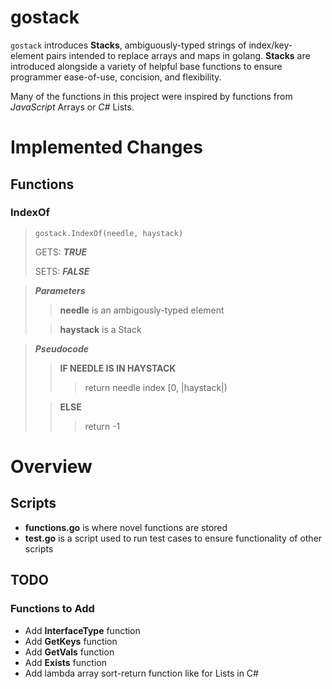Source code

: # gostack
 `gostack` introduces **Stacks**, ambiguously-typed strings of index/key-element pairs intended to replace arrays and maps in golang.  **Stacks** are introduced alongside a variety of helpful base functions to ensure programmer ease-of-use, concision, and flexibility.

 Many of the functions in this project were inspired by functions from *JavaScript* Arrays or *C#* Lists.

<h1>Implemented Changes</h1>

<h2>Functions</h2>

<h3>IndexOf</h3>

> `gostack.IndexOf(needle, haystack)`
>
> GETS: ***TRUE***
>
> SETS: ***FALSE***

> ***Parameters***
>> **needle** is an ambigously-typed element
>
>> **haystack** is a Stack

> ***Pseudocode***
>> **IF NEEDLE IS IN HAYSTACK**
>>> return needle index [0, |haystack|)
>
>> **ELSE**
>>> return -1

<h1>Overview</h1>

 <h2>Scripts</h2>

 * **functions.go** is where novel functions are stored
 * **test.go** is a script used to run test cases to ensure functionality of other scripts

<h2>TODO</h2>

<h3>Functions to Add</h3>

* Add **InterfaceType** function
* Add **GetKeys** function
* Add **GetVals** function
* Add **Exists** function
* Add lambda array sort-return function like for Lists in C#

# # #

◆ INSTRUCTIONS FOR THE TASK: The required output is the lines from the one holding "<h1>Overview</h1>" through the last line of the entries above, copied exactly.

◆ RESULT OF THE EXERCISE:
<h1>Overview</h1>

 <h2>Scripts</h2>

 * **functions.go** is where novel functions are stored
 * **test.go** is a script used to run test cases to ensure functionality of other scripts

<h2>TODO</h2>

<h3>Functions to Add</h3>

* Add **InterfaceType** function
* Add **GetKeys** function
* Add **GetVals** function
* Add **Exists** function
* Add lambda array sort-return function like for Lists in C#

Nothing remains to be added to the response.